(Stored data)
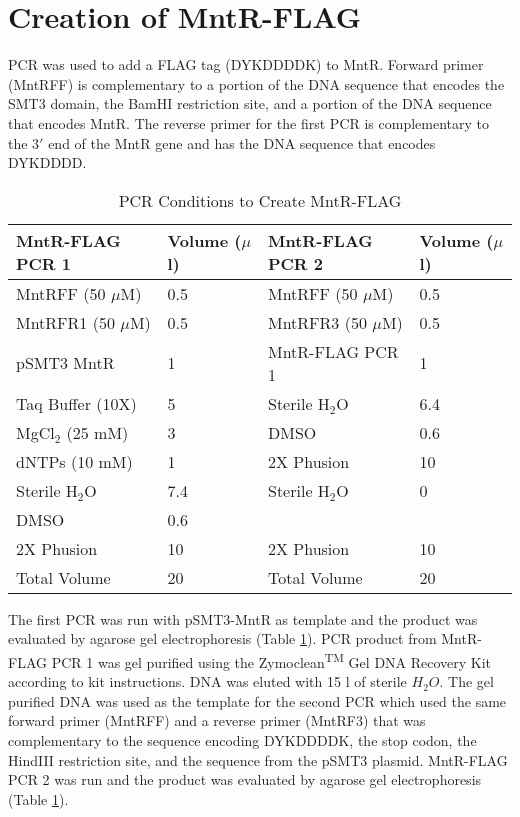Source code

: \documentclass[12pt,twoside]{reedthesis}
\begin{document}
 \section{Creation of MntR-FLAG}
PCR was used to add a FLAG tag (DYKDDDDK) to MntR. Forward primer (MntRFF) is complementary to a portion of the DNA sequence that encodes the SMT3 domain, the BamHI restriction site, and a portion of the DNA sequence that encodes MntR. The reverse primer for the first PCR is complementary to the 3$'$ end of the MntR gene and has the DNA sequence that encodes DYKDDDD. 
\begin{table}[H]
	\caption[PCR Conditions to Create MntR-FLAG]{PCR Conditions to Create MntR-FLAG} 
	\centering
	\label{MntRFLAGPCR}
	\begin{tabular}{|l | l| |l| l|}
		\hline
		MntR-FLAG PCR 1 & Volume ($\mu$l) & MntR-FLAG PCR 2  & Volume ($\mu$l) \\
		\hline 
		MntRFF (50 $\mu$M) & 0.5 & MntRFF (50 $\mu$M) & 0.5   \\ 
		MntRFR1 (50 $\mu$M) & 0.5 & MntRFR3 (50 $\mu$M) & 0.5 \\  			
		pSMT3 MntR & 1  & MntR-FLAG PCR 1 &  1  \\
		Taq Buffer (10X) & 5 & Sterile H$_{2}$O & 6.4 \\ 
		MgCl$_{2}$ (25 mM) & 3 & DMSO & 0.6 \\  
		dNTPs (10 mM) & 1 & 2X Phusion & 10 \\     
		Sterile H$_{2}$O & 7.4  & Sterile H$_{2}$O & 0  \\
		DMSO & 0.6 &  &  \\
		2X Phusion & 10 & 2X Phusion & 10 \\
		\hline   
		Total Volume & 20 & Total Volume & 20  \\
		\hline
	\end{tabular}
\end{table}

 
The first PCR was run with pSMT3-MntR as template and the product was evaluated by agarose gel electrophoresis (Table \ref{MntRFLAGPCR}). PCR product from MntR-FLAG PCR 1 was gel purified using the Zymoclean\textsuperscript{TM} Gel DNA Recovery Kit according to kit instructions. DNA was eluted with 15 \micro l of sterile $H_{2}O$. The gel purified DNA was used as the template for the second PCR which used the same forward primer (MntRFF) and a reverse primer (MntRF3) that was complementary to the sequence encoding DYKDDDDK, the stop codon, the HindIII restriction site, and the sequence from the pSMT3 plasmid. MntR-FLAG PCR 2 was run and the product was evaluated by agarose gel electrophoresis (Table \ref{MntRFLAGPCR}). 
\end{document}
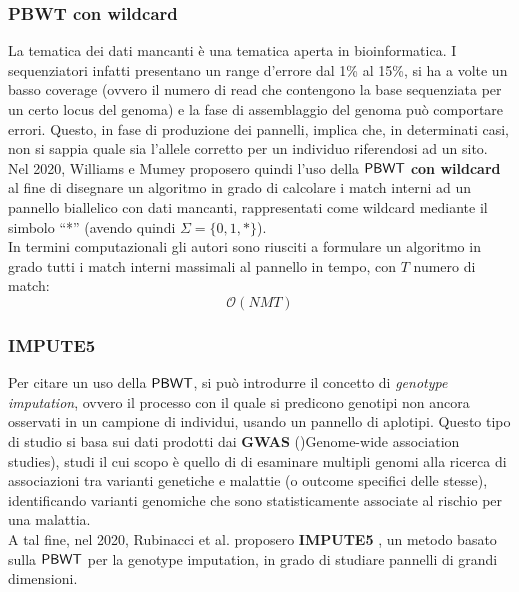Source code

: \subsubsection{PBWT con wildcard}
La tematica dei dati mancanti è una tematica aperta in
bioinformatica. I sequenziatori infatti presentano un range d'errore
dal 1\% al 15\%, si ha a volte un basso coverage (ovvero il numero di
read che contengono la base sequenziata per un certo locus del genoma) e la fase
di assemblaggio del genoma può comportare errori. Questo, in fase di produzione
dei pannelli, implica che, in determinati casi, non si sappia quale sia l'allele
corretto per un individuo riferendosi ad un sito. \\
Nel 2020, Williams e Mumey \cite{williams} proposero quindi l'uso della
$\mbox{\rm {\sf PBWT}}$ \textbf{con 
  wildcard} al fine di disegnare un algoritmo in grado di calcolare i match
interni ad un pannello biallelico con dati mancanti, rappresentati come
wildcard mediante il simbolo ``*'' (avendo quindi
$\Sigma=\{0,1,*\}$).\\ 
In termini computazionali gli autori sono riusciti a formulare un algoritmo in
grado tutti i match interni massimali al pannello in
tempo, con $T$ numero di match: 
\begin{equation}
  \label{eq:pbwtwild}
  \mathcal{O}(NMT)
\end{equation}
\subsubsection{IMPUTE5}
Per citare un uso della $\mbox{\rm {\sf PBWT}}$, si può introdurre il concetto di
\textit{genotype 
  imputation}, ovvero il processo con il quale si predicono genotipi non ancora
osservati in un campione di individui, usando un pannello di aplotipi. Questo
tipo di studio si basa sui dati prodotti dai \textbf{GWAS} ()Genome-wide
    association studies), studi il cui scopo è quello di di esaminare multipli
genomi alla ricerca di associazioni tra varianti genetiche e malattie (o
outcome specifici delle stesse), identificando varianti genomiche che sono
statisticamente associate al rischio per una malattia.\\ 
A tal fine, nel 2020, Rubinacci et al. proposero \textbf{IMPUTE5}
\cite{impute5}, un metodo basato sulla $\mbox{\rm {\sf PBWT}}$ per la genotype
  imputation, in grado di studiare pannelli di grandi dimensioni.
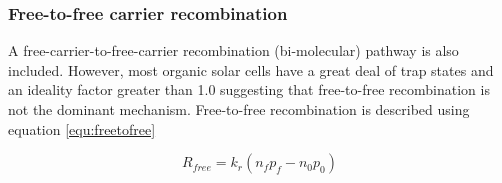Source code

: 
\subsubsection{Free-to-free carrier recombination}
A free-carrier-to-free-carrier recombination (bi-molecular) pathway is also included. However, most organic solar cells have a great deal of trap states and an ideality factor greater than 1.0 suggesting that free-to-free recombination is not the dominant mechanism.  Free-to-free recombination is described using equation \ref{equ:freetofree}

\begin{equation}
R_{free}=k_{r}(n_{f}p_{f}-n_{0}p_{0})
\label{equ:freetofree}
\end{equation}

PROBLEM REQUIREMENTS ▸ The lines that contain the word "imputation" are wanted; copy each of them from the records.

ANSWER BELOW ▸
  imputation}, ovvero il processo con il quale si predicono genotipi non ancora
  imputation, in grado di studiare pannelli di grandi dimensioni.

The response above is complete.